**TASK**:
When you reach the line containing "iOS应用工程主管(现任Ja" in the entries below, start writing out each line exactly, and stop after the line containing "加纳特拉：许多媒体都报道称，".

* * * * * * * * *

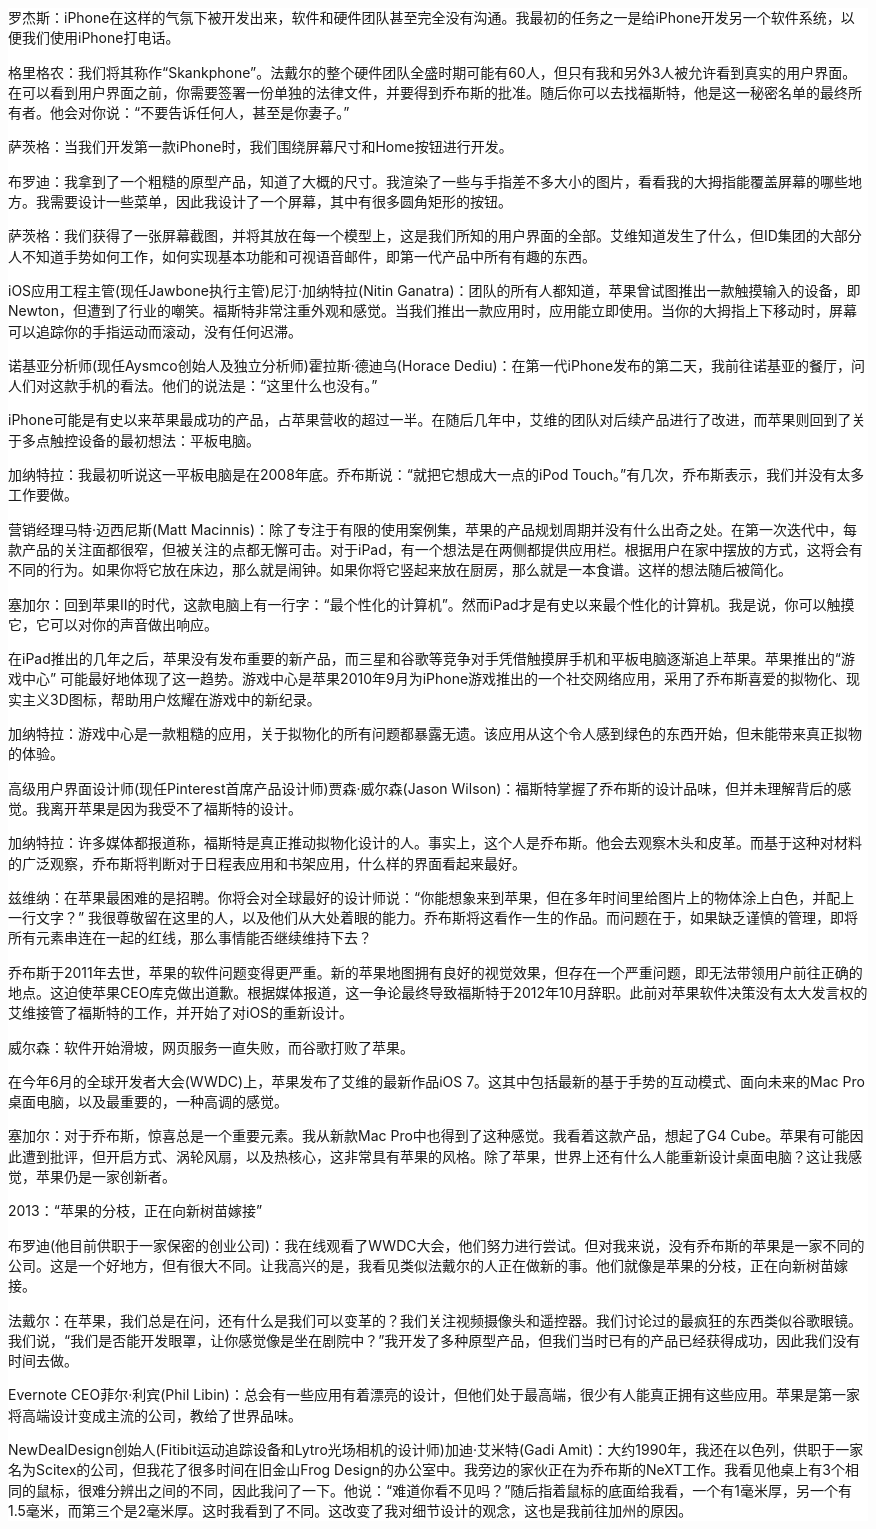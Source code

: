 罗杰斯：iPhone在这样的气氛下被开发出来，软件和硬件团队甚至完全没有沟通。我最初的任务之一是给iPhone开发另一个软件系统，以便我们使用iPhone打电话。

格里格农：我们将其称作“Skankphone”。法戴尔的整个硬件团队全盛时期可能有60人，但只有我和另外3人被允许看到真实的用户界面。 在可以看到用户界面之前，你需要签署一份单独的法律文件，并要得到乔布斯的批准。随后你可以去找福斯特，他是这一秘密名单的最终所有者。他会对你说：“不要告诉任何人，甚至是你妻子。”

萨茨格：当我们开发第一款iPhone时，我们围绕屏幕尺寸和Home按钮进行开发。

布罗迪：我拿到了一个粗糙的原型产品，知道了大概的尺寸。我渲染了一些与手指差不多大小的图片，看看我的大拇指能覆盖屏幕的哪些地方。我需要设计一些菜单，因此我设计了一个屏幕，其中有很多圆角矩形的按钮。

萨茨格：我们获得了一张屏幕截图，并将其放在每一个模型上，这是我们所知的用户界面的全部。艾维知道发生了什么，但ID集团的大部分人不知道手势如何工作，如何实现基本功能和可视语音邮件，即第一代产品中所有有趣的东西。

iOS应用工程主管(现任Jawbone执行主管)尼汀·加纳特拉(Nitin Ganatra)：团队的所有人都知道，苹果曾试图推出一款触摸输入的设备，即Newton，但遭到了行业的嘲笑。福斯特非常注重外观和感觉。当我们推出一款应用时，应用能立即使用。当你的大拇指上下移动时，屏幕可以追踪你的手指运动而滚动，没有任何迟滞。

诺基亚分析师(现任Aysmco创始人及独立分析师)霍拉斯·德迪乌(Horace Dediu)：在第一代iPhone发布的第二天，我前往诺基亚的餐厅，问人们对这款手机的看法。他们的说法是：“这里什么也没有。”

iPhone可能是有史以来苹果最成功的产品，占苹果营收的超过一半。在随后几年中，艾维的团队对后续产品进行了改进，而苹果则回到了关于多点触控设备的最初想法：平板电脑。

加纳特拉：我最初听说这一平板电脑是在2008年底。乔布斯说：“就把它想成大一点的iPod Touch。”有几次，乔布斯表示，我们并没有太多工作要做。

营销经理马特·迈西尼斯(Matt Macinnis)：除了专注于有限的使用案例集，苹果的产品规划周期并没有什么出奇之处。在第一次迭代中，每款产品的关注面都很窄，但被关注的点都无懈可击。对于iPad，有一个想法是在两侧都提供应用栏。根据用户在家中摆放的方式，这将会有不同的行为。如果你将它放在床边，那么就是闹钟。如果你将它竖起来放在厨房，那么就是一本食谱。这样的想法随后被简化。

塞加尔：回到苹果II的时代，这款电脑上有一行字：“最个性化的计算机”。然而iPad才是有史以来最个性化的计算机。我是说，你可以触摸它，它可以对你的声音做出响应。

在iPad推出的几年之后，苹果没有发布重要的新产品，而三星和谷歌等竞争对手凭借触摸屏手机和平板电脑逐渐追上苹果。苹果推出的“游戏中心” 可能最好地体现了这一趋势。游戏中心是苹果2010年9月为iPhone游戏推出的一个社交网络应用，采用了乔布斯喜爱的拟物化、现实主义3D图标，帮助用户炫耀在游戏中的新纪录。

加纳特拉：游戏中心是一款粗糙的应用，关于拟物化的所有问题都暴露无遗。该应用从这个令人感到绿色的东西开始，但未能带来真正拟物的体验。

高级用户界面设计师(现任Pinterest首席产品设计师)贾森·威尔森(Jason Wilson)：福斯特掌握了乔布斯的设计品味，但并未理解背后的感觉。我离开苹果是因为我受不了福斯特的设计。

加纳特拉：许多媒体都报道称，福斯特是真正推动拟物化设计的人。事实上，这个人是乔布斯。他会去观察木头和皮革。而基于这种对材料的广泛观察，乔布斯将判断对于日程表应用和书架应用，什么样的界面看起来最好。

兹维纳：在苹果最困难的是招聘。你将会对全球最好的设计师说：“你能想象来到苹果，但在多年时间里给图片上的物体涂上白色，并配上一行文字？” 我很尊敬留在这里的人，以及他们从大处着眼的能力。乔布斯将这看作一生的作品。而问题在于，如果缺乏谨慎的管理，即将所有元素串连在一起的红线，那么事情能否继续维持下去？

乔布斯于2011年去世，苹果的软件问题变得更严重。新的苹果地图拥有良好的视觉效果，但存在一个严重问题，即无法带领用户前往正确的地点。这迫使苹果CEO库克做出道歉。根据媒体报道，这一争论最终导致福斯特于2012年10月辞职。此前对苹果软件决策没有太大发言权的艾维接管了福斯特的工作，并开始了对iOS的重新设计。

威尔森：软件开始滑坡，网页服务一直失败，而谷歌打败了苹果。

在今年6月的全球开发者大会(WWDC)上，苹果发布了艾维的最新作品iOS 7。这其中包括最新的基于手势的互动模式、面向未来的Mac Pro桌面电脑，以及最重要的，一种高调的感觉。

塞加尔：对于乔布斯，惊喜总是一个重要元素。我从新款Mac Pro中也得到了这种感觉。我看着这款产品，想起了G4 Cube。苹果有可能因此遭到批评，但开启方式、涡轮风扇，以及热核心，这非常具有苹果的风格。除了苹果，世界上还有什么人能重新设计桌面电脑？这让我感觉，苹果仍是一家创新者。

2013：“苹果的分枝，正在向新树苗嫁接”

布罗迪(他目前供职于一家保密的创业公司)：我在线观看了WWDC大会，他们努力进行尝试。但对我来说，没有乔布斯的苹果是一家不同的公司。这是一个好地方，但有很大不同。让我高兴的是，我看见类似法戴尔的人正在做新的事。他们就像是苹果的分枝，正在向新树苗嫁接。

法戴尔：在苹果，我们总是在问，还有什么是我们可以变革的？我们关注视频摄像头和遥控器。我们讨论过的最疯狂的东西类似谷歌眼镜。我们说，“我们是否能开发眼罩，让你感觉像是坐在剧院中？”我开发了多种原型产品，但我们当时已有的产品已经获得成功，因此我们没有时间去做。

Evernote CEO菲尔·利宾(Phil Libin)：总会有一些应用有着漂亮的设计，但他们处于最高端，很少有人能真正拥有这些应用。苹果是第一家将高端设计变成主流的公司，教给了世界品味。

NewDealDesign创始人(Fitibit运动追踪设备和Lytro光场相机的设计师)加迪·艾米特(Gadi Amit)：大约1990年，我还在以色列，供职于一家名为Scitex的公司，但我花了很多时间在旧金山Frog Design的办公室中。我旁边的家伙正在为乔布斯的NeXT工作。我看见他桌上有3个相同的鼠标，很难分辨出之间的不同，因此我问了一下。他说：“难道你看不见吗？”随后指着鼠标的底面给我看，一个有1毫米厚，另一个有1.5毫米，而第三个是2毫米厚。这时我看到了不同。这改变了我对细节设计的观念，这也是我前往加州的原因。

* * * * * * * * *

**ANSWER TO THE PROBLEM**:
iOS应用工程主管(现任Jawbone执行主管)尼汀·加纳特拉(Nitin Ganatra)：团队的所有人都知道，苹果曾试图推出一款触摸输入的设备，即Newton，但遭到了行业的嘲笑。福斯特非常注重外观和感觉。当我们推出一款应用时，应用能立即使用。当你的大拇指上下移动时，屏幕可以追踪你的手指运动而滚动，没有任何迟滞。

诺基亚分析师(现任Aysmco创始人及独立分析师)霍拉斯·德迪乌(Horace Dediu)：在第一代iPhone发布的第二天，我前往诺基亚的餐厅，问人们对这款手机的看法。他们的说法是：“这里什么也没有。”

iPhone可能是有史以来苹果最成功的产品，占苹果营收的超过一半。在随后几年中，艾维的团队对后续产品进行了改进，而苹果则回到了关于多点触控设备的最初想法：平板电脑。

加纳特拉：我最初听说这一平板电脑是在2008年底。乔布斯说：“就把它想成大一点的iPod Touch。”有几次，乔布斯表示，我们并没有太多工作要做。

营销经理马特·迈西尼斯(Matt Macinnis)：除了专注于有限的使用案例集，苹果的产品规划周期并没有什么出奇之处。在第一次迭代中，每款产品的关注面都很窄，但被关注的点都无懈可击。对于iPad，有一个想法是在两侧都提供应用栏。根据用户在家中摆放的方式，这将会有不同的行为。如果你将它放在床边，那么就是闹钟。如果你将它竖起来放在厨房，那么就是一本食谱。这样的想法随后被简化。

塞加尔：回到苹果II的时代，这款电脑上有一行字：“最个性化的计算机”。然而iPad才是有史以来最个性化的计算机。我是说，你可以触摸它，它可以对你的声音做出响应。

在iPad推出的几年之后，苹果没有发布重要的新产品，而三星和谷歌等竞争对手凭借触摸屏手机和平板电脑逐渐追上苹果。苹果推出的“游戏中心” 可能最好地体现了这一趋势。游戏中心是苹果2010年9月为iPhone游戏推出的一个社交网络应用，采用了乔布斯喜爱的拟物化、现实主义3D图标，帮助用户炫耀在游戏中的新纪录。

加纳特拉：游戏中心是一款粗糙的应用，关于拟物化的所有问题都暴露无遗。该应用从这个令人感到绿色的东西开始，但未能带来真正拟物的体验。

高级用户界面设计师(现任Pinterest首席产品设计师)贾森·威尔森(Jason Wilson)：福斯特掌握了乔布斯的设计品味，但并未理解背后的感觉。我离开苹果是因为我受不了福斯特的设计。

加纳特拉：许多媒体都报道称，福斯特是真正推动拟物化设计的人。事实上，这个人是乔布斯。他会去观察木头和皮革。而基于这种对材料的广泛观察，乔布斯将判断对于日程表应用和书架应用，什么样的界面看起来最好。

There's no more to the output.